Ces samedi 30 et dimanche 31 mars, le pape François sera à Rabat, la capitale du Maroc, sur invitation du roi Mohammed VI. Tout comme lors de sa visite à Abu Dhabi début février, le voyage pontifical commémore la rencontre de saint François avec le Sultan al-Malik al-Kamil en 1219, en plein milieu des hostilités des Croisades.
« Le Maroc a toujours été un pays multiconfessionnel », explique Driss El Yazami. A 66 ans, ce militant préside encore toujours le Conseil de la communauté marocaine à l’étranger (CCME). Cet homme infatigable, qui a passé quelques mois en prison sous le roi Hassan II, était aussi le président du Conseil national des droits de l’homme (CNDH) au pays de la dynastie des Alaouites, de mars 2011 à décembre 2018.

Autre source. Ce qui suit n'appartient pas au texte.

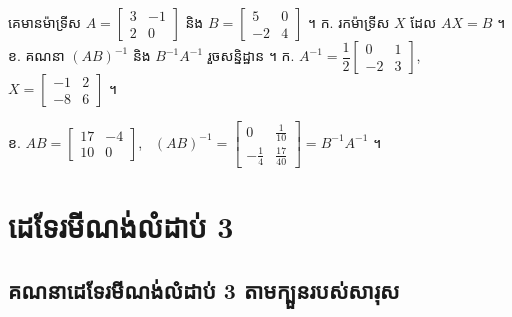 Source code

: \begin{pro}
គេមានម៉ាទ្រីស $A = \begin{bmatrix} 3 & -1\\ 2 & 0 \end{bmatrix}$ និង $B = \begin{bmatrix} 5 & 0\\ -2 & 4 \end{bmatrix}$ ។ \quad ក. រកម៉ាទ្រីស $X$ ដែល $AX = B$ ។ \quad ខ. គណនា $(AB)^{-1}$ និង $B^{-1}A^{-1}$ រួចសន្និដ្ឋាន ។
\ans
ក. $A^{-1} = \dfrac{1}{2}\begin{bmatrix} 0 & 1\\ -2 & 3 \end{bmatrix}$, \ $X = \begin{bmatrix} -1 & 2\\ -8 & 6 \end{bmatrix}$ ។

ខ. $AB = \begin{bmatrix} 17 & -4\\ 10 & 0 \end{bmatrix}$, \ $(AB)^{-1} = \begin{bmatrix} 0 & \frac{1}{10}\\ -\frac{1}{4} & \frac{17}{40} \end{bmatrix} = B^{-1}A^{-1}$ ។
\end{pro}

\section{ដេទែរមីណង់លំដាប់ 3}

\subsection{គណនាដេទែរមីណង់លំដាប់ 3 តាមក្បួនរបស់សារុស}

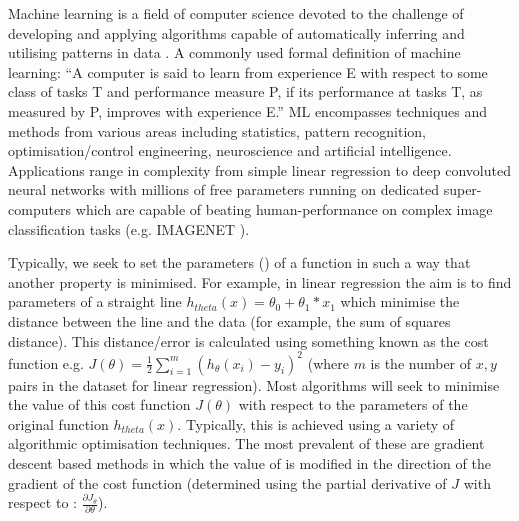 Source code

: Machine learning is a field of computer science 
devoted to the challenge of developing and applying algorithms capable of 
automatically inferring and utilising patterns in data \citep{Murphy2012}.
A commonly used formal definition of machine learning:
``A computer is said to learn from experience E with respect to some class of tasks 
T and performance measure P, if its performance at tasks T, as measured by P, improves 
with experience E.'' \citep{Mitchell1997} %
ML encompasses techniques and methods from various areas including statistics,
pattern recognition, optimisation/control engineering, neuroscience and artificial intelligence. %
Applications range in complexity from simple linear regression to deep convoluted neural networks %
with millions of free parameters running on dedicated super-computers \citep{Wu2014} 
which are capable of beating human-performance on complex image classification tasks 
(e.g. IMAGENET \citep{Berg2014,He2015}).

Typically, we seek to set the parameters (\theta) of a function in such a way
that another property is minimised.  For example, in linear regression the aim is to find 
parameters of a straight line \(h_{theta}(x) = \theta_{0} + \theta_{1} * x_{1}\) which minimise the distance %
between the line and the data (for example, the sum of squares distance).
This distance/error is calculated using something known as the cost function e.g. \(J(\theta) = \frac{1}{2} \sum^{m}_{i=1} (h_{\theta}(x_{i}) - y_{i})^2\) 
(where \(m\) is the number of \(x, y\) pairs in the dataset for linear regression).
Most algorithms will seek to minimise the value of this cost function \(J(\theta)\) with respect to 
the parameters of the original function \(h_{theta}(x)\).  Typically, this is achieved using a variety of algorithmic optimisation techniques. %
The most prevalent of these are gradient descent based methods in which the value of \theta is modified %
in the direction of the gradient of the cost function (determined using the partial derivative of \(J\) with respect to \theta: \(\frac{\partial J_{\theta}}{\partial\theta}\)). %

En 2011 en effet, le Maroc s’est doté d’une nouvelle Constitution, qui prône dans son article 3 que « l’islam est la religion de l’Etat, qui garantit à tous le libre exercice des cultes. » Il y a même une petite communauté de bahaïs au pays. « Dans les années soixante, leur leader avait été condamné à mort, confie El Yazami, mais il a obtenu l’amnistie. Les bahaïs vivent leur croyance discrètement, mais en paix et leur leader a même pu publier sa biographie. »
Commandeur des croyants
Le libre exercice du culte prôné par la Constitution marocaine porte surtout sur les monothéismes. Le roi alaouite – descendant direct du Prophète Mahomet – est aussi, d’après l’école juridique des malékites , le chef spirituel du pays, le « Commandeur des croyants ». Il protège tous les Ahl al-Kitāb (les Gens du Livre ou Fils de la Révélation) y compris ceux du Tawrat (la Thora) et de l’Indjil (l’Evangile) honorés expressis verbis dans le Coran.

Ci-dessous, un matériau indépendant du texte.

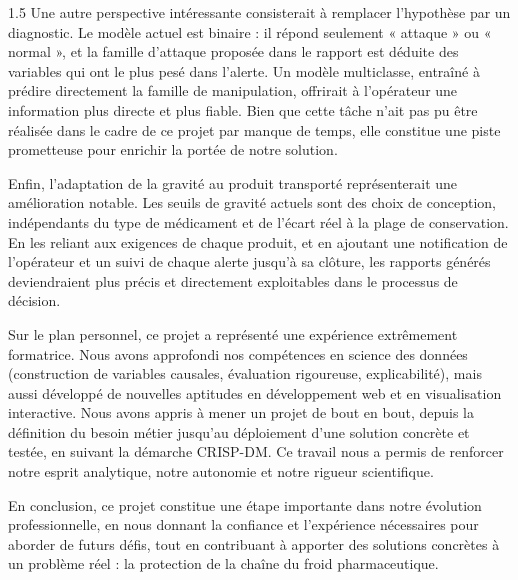 \begin{spacing}{1.5}
Une autre perspective intéressante consisterait à remplacer l'hypothèse par un
diagnostic. Le modèle actuel est binaire : il répond seulement « attaque » ou
« normal », et la famille d'attaque proposée dans le rapport est déduite des
variables qui ont le plus pesé dans l'alerte. Un modèle multiclasse, entraîné à
prédire directement la famille de manipulation, offrirait à l'opérateur une
information plus directe et plus fiable. Bien que cette tâche n'ait pas pu être
réalisée dans le cadre de ce projet par manque de temps, elle constitue une piste
prometteuse pour enrichir la portée de notre solution.

Enfin, l'adaptation de la gravité au produit transporté représenterait une
amélioration notable. Les seuils de gravité actuels sont des choix de conception,
indépendants du type de médicament et de l'écart réel à la plage de conservation.
En les reliant aux exigences de chaque produit, et en ajoutant une notification
de l'opérateur et un suivi de chaque alerte jusqu'à sa clôture, les rapports
générés deviendraient plus précis et directement exploitables dans le processus
de décision.

Sur le plan personnel, ce projet a représenté une expérience extrêmement
formatrice. Nous avons approfondi nos compétences en science des données
(construction de variables causales, évaluation rigoureuse, explicabilité),
mais aussi développé de nouvelles aptitudes en développement web et en
visualisation interactive. Nous avons appris à mener un projet de bout en bout,
depuis la définition du besoin métier jusqu'au déploiement d'une solution
concrète et testée, en suivant la démarche CRISP-DM. Ce travail nous a permis de
renforcer notre esprit analytique, notre autonomie et notre rigueur scientifique.

En conclusion, ce projet constitue une étape importante dans notre évolution
professionnelle, en nous donnant la confiance et l'expérience nécessaires pour
aborder de futurs défis, tout en contribuant à apporter des solutions concrètes
à un problème réel : la protection de la chaîne du froid pharmaceutique.

\end{spacing}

Le judaïsme marocain est une grande réalité historique, en témoigne entre autres la ville de Meknès et les synagogues implantées dans de nombreuses autres villes. Avant la création de l’Etat d’Israël, les juifs étaient évidemment bien plus nombreux qu’aujourd’hui. « Mais nous sommes le seul pays musulman au monde à avoir créé un musée du judaïsme », dit El Yazami, « et le Conseil des droits de l’Homme a contribué à la publication de livres sur la rénovation des cimetières juifs. »

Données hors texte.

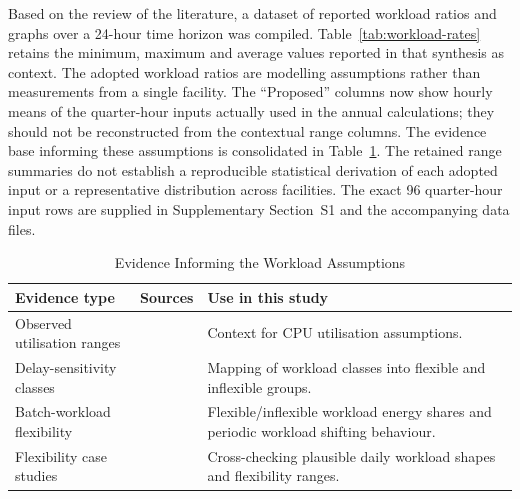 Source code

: \documentclass[lettersize,journal]{IEEEtran}
\newcommand{\rev}[1]{#1}
\begin{document}
Based on the review of the literature, a dataset of reported workload ratios and graphs over a 24-hour time horizon was compiled. Table~\ref{tab:workload-rates} retains the minimum, maximum and average values reported in that synthesis as context. The adopted workload ratios are modelling assumptions rather than measurements from a single facility. The ``Proposed'' columns now show hourly means of the quarter-hour inputs actually used in the annual calculations; they should not be reconstructed from the contextual range columns. \rev{The evidence base informing these assumptions is consolidated in Table~\ref{tab:workload-source-summary}. The retained range summaries do not establish a reproducible statistical derivation of each adopted input or a representative distribution across facilities. The exact 96 quarter-hour input rows are supplied in Supplementary Section~S1 and the accompanying data files.}

\begin{table}[!t]
\centering
\caption{\rev{Evidence Informing the Workload Assumptions}}
\label{tab:workload-source-summary}
\begin{scriptsize}
\rev{%
\begin{tabular}{p{}p{}p{0.36\columnwidth}}
\toprule
\textbf{Evidence type} & \textbf{Sources} & \textbf{Use in this study} \\
\midrule
Observed utilisation ranges & \cite{Zaloumis2022IBM,Ghia2011McKinsey} & Context for CPU utilisation assumptions. \\
Delay-sensitivity classes & \cite{6779441} & Mapping of workload classes into flexible and inflexible groups. \\
Batch-workload flexibility & \cite{Cao2022ApEn} & Flexible/inflexible workload energy shares and periodic workload shifting behaviour. \\
Flexibility case studies & \cite{Misaghian2023TIA,Xu2023SPIE,Zhou2024IJEPES,Fu2020ApEn,Liu2012PER} & Cross-checking plausible daily workload shapes and flexibility ranges. \\
\bottomrule
\end{tabular}}%
\end{scriptsize}
\end{table}
\end{document}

Le nombre de chrétiens était jadis aussi bien plus nombreux. « N’oubliez pas que saint Augustin était maghrébin! Mais avec le départ des minorités chrétiennes après l’Indépendance du pays en 1956, certaines églises ont été transformées en centres culturels. Aujourd’hui, il y a un retour des chrétiens. Il ne s’agit pas seulement d’immigrants sub-sahariens ou de jeunes cadres européens, mais aussi de retraités allemands, belges ou français qui viennent vivre au Maroc. »
Nouvelles églises
Driss El Yazami plaide dès lors pour la construction de nouvelles églises là où c’est nécessaire. « De même que l’islam a eu besoin d’avoir des lieux de cultes en Europe, à la suite de l’immigration, et les a obtenus, il faudra envisager la construction de nouveau lieux de culte chrétien chez nous. Il n’y a pas encore de projets concrets, mais je sais qu’il y a eu discussion entre l’ancien archevêque de Rabat, Mgr Vincent Landel, et le ministère de l’Intérieur à ce propos. »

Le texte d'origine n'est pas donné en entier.